Cue the vote to leave the EU and the MPC took the decision that a further cut was necessary in order to restore some confidence and provide some economic impetus. What may be surprising however is that, a year on, we still have Base Rate at 0.25% given that many market commentators and economists have been busy suggesting the MPC moved too quickly to cut rates and, given the perceived resilience of the UK economy since then, a move back up to 0.5% might be justified.

This does seem a rather odd tack to take given that the quick cut by the MPC, and the stability provided by the Bank of England during that period post-referendum, probably did much to shore up the economy at a time of great uncertainty. Indeed, we might all have been glad there was a level of leadership coming from the Bank and, in particular, Mark Carney, because this did not appear to be forthcoming from any political sources.

In that regard, we do not have much of a changed situation, in fact we have less political certainty at a time when Brexit negotiations have begun and the next two years and beyond appear to show a very fragile situation. So, why the suggestion that this summer is all about the base rate? Well, the reasons lie in the last MPC meeting in June which, as I’m sure you know, finished 5-3 in terms of the vote to keep BBR at 0.25%.
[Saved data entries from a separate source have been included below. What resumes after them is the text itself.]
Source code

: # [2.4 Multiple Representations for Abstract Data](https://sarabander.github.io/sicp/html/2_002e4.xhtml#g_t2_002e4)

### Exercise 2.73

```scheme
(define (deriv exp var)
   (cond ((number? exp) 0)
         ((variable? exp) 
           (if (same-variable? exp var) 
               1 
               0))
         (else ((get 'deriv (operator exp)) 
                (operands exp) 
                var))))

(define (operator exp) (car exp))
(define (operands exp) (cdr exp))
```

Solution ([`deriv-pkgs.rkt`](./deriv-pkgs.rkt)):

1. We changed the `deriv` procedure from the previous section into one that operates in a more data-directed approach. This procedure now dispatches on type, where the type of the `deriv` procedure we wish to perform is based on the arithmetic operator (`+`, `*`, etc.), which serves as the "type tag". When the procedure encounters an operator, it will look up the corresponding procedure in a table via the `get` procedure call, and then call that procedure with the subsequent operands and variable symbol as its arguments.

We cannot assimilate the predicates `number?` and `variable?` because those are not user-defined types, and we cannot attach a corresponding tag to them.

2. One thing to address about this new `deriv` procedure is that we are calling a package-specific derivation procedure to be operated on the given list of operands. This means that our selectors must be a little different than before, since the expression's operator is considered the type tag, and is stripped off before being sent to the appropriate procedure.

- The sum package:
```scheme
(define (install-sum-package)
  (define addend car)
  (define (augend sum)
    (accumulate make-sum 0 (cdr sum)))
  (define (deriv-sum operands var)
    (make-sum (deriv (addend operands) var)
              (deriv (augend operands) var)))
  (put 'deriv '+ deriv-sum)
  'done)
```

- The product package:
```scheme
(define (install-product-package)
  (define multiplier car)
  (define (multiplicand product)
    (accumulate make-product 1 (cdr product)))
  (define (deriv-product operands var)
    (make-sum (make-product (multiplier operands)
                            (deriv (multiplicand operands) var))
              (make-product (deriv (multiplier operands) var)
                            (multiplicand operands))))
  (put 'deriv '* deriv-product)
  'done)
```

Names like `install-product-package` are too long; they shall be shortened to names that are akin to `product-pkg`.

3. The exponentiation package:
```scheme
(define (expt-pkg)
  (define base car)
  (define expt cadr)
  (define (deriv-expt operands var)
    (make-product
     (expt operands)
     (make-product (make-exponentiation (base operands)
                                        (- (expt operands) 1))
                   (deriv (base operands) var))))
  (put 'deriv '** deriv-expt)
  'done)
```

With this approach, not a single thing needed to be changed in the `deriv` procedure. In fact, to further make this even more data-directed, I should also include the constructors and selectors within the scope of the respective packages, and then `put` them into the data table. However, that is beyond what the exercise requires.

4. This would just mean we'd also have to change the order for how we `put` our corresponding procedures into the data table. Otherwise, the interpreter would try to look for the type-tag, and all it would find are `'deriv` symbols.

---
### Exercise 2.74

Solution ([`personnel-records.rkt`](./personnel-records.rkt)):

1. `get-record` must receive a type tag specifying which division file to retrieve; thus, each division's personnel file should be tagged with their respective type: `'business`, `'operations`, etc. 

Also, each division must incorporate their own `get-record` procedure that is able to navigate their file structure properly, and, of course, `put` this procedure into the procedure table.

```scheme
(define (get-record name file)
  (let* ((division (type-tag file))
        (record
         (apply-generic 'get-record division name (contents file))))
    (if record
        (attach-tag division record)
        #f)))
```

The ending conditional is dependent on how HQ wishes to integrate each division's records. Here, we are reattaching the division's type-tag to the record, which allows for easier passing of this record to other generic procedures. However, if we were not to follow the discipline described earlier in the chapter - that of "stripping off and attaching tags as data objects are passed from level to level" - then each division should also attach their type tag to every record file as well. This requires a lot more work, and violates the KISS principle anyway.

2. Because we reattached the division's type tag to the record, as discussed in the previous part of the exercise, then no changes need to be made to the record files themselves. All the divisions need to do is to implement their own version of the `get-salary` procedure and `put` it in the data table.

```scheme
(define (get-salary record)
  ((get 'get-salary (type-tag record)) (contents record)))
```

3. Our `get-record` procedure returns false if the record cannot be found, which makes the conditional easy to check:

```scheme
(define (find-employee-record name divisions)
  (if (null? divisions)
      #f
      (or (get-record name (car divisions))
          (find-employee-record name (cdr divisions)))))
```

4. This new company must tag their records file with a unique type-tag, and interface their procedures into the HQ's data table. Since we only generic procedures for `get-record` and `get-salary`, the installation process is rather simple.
This was the closest vote for some time and, you will not need to be a mathematician to realise that one extra vote in favour of a rise would put the ball firmly in Mark Carney’s court as to what happens next. Carney himself has appeared not to be in favour of any rise yet – citing the potential negative impacts this could have on businesses and borrowers, many of whom may already be struggling to pay their monthly debts even with rates this low.

The last thing the MPC would want to do is hike rates back up – even by 25 basis points – and kick-start an economic slowdown that could be exacerbated and turned into a recession by the Brexit effect. That would not be strong management of the economy at this pivotal time. And yet...prior to just days ago, inflation appeared to be moving up quite quickly and one of the primary aims of the MPC is to keep it below its 2% target – increasing rates would be one way of doing this. That argument though appears to have softened with the latest inflation figures showing a drop to 2.6% in June, down from 2.9% the month previously.
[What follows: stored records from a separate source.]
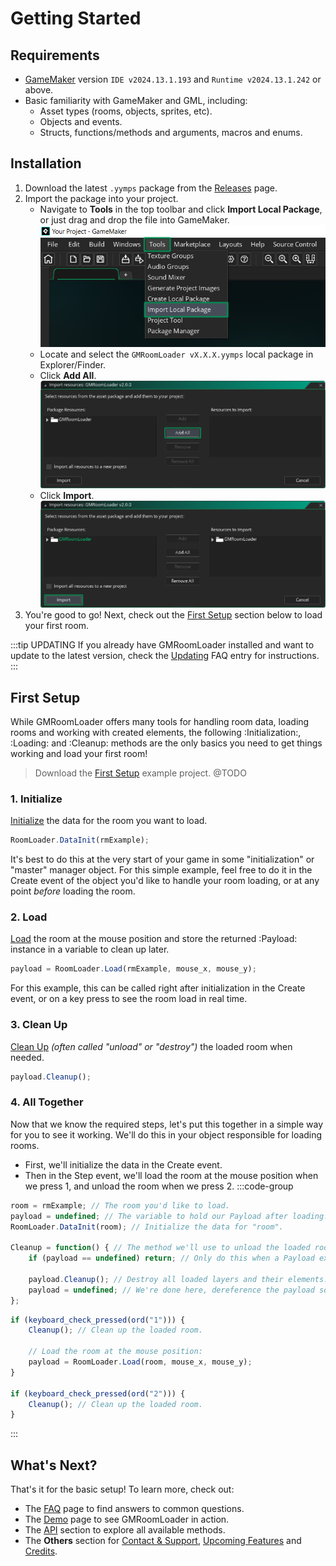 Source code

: # Getting Started

## Requirements

* [GameMaker](https://gamemaker.io/en/download) version `IDE v2024.13.1.193` and `Runtime v2024.13.1.242` or above.
* Basic familiarity with GameMaker and GML, including:
    * Asset types (rooms, objects, sprites, etc).
    * Objects and events.
    * Structs, functions/methods and arguments, macros and enums.

## Installation
1. Download the latest `.yymps` package from the [Releases](https://github.com/glebtsereteli/GMRoomLoader/releases) page.
2. Import the package into your project.
    * Navigate to __Tools__ in the top toolbar and click __Import Local Package__, or just drag and drop the file into GameMaker.
    ![alt text](import01.png)
    * Locate and select the `GMRoomLoader vX.X.X.yymps` local package in Explorer/Finder.
    * Click __Add All__.
    ![alt text](import02.png)
    * Click __Import__.
    ![alt text](import03.png)
3. You're good to go! Next, check out the [First Setup](#first-setup) section below to load your first room.

:::tip UPDATING
If you already have GMRoomLoader installed and want to update to the latest version, check the [Updating](/pages/home/faq/#updating) FAQ entry for instructions.
:::
## First Setup
While GMRoomLoader offers many tools for handling room data, loading rooms and working with created elements, the following :Initialization:, :Loading: and :Cleanup: methods are the only basics you need to get things working and load your first room!

> Download the [First Setup](https://www.youtube.com/watch?v=dQw4w9WgXcQ) example project. @TODO

### 1. Initialize
[Initialize](/pages/api/roomLoader/data/#initialization) the data for the room you want to load.
```js
RoomLoader.DataInit(rmExample);
```
It's best to do this at the very start of your game in some "initialization" or "master" manager object. For this simple example, feel free to do it in the Create event of the object you'd like to handle your room loading, or at any point *before* loading the room.

### 2. Load
[Load](/pages/api/roomLoader/loading/#load) the room at the mouse position and store the returned :Payload: instance in a variable to clean up later.
```js
payload = RoomLoader.Load(rmExample, mouse_x, mouse_y);
```
For this example, this can be called right after initialization in the Create event, or on a key press to see the room load in real time.

### 3. Clean Up
[Clean Up](/pages/api/payload/cleanup) *(often called "unload" or "destroy")* the loaded room when needed.
```js
payload.Cleanup();
```

### 4. All Together
Now that we know the required steps, let's put this together in a simple way for you to see it working. We'll do this in your object responsible for loading rooms.

* First, we'll initialize the data in the Create event.
* Then in the Step event, we'll load the room at the mouse position when we press 1, and unload the room when we press 2.
:::code-group
```js [Create Event]
room = rmExample; // The room you'd like to load.
payload = undefined; // The variable to hold our Payload after loading.
RoomLoader.DataInit(room); // Initialize the data for "room".

Cleanup = function() { // The method we'll use to unload the loaded room.
    if (payload == undefined) return; // Only do this when a Payload exists.

    payload.Cleanup(); // Destroy all loaded layers and their elements.
    payload = undefined; // We're done here, dereference the payload so it can be picked up by the Garbage Collector.
};
```
```js [Step Event]
if (keyboard_check_pressed(ord("1"))) {
    Cleanup(); // Clean up the loaded room.
    
    // Load the room at the mouse position:
    payload = RoomLoader.Load(room, mouse_x, mouse_y);
}

if (keyboard_check_pressed(ord("2"))) {
    Cleanup(); // Clean up the loaded room.
}

```
:::

## What's Next?
That's it for the basic setup! To learn more, check out:
* The [FAQ](/pages/home/faq) page to find answers to common questions.
* The [Demo](/pages/home/demo) page to see GMRoomLoader in action.
* The [API](/pages/api/overview) section to explore all available methods.
* The __Others__ section for [Contact & Support](/pages/others/contactSupport), [Upcoming Features](/pages/others/upcomingFeatures) and [Credits](/pages/others/credits).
The anticipation however is that inflation will not move below 2% anytime soon plus there is also the argument being made that, with unsecured borrowing growing fairly steadily, the MPC needs to send a message to consumers/borrowers that rates at this level are not ‘normal’, that debt levels should be kept in check and that rates will have to rise eventually. Some are suggesting that a small increase now to send this message is far better than waiting until later and having to increase by greater amounts and/or at a faster pace. It’s often argued that quick, multiple rises could do greater damage than beginning now and drawing them out over a longer period.

With all these conflicting opinions and arguments, you can see why there’ll be a great deal of interest in August’s MPC meeting and vote. Just recently Deputy Governor, Ben Broadbent, suggested he was not ready to increase rates saying there were too many “imponderables” about the UK economy to make such a decision. When you have members of the MPC admitting that there’s a great deal of unknowns around at present, and any move away from the status quo could make the situation worse, then we might all have cause to worry a little.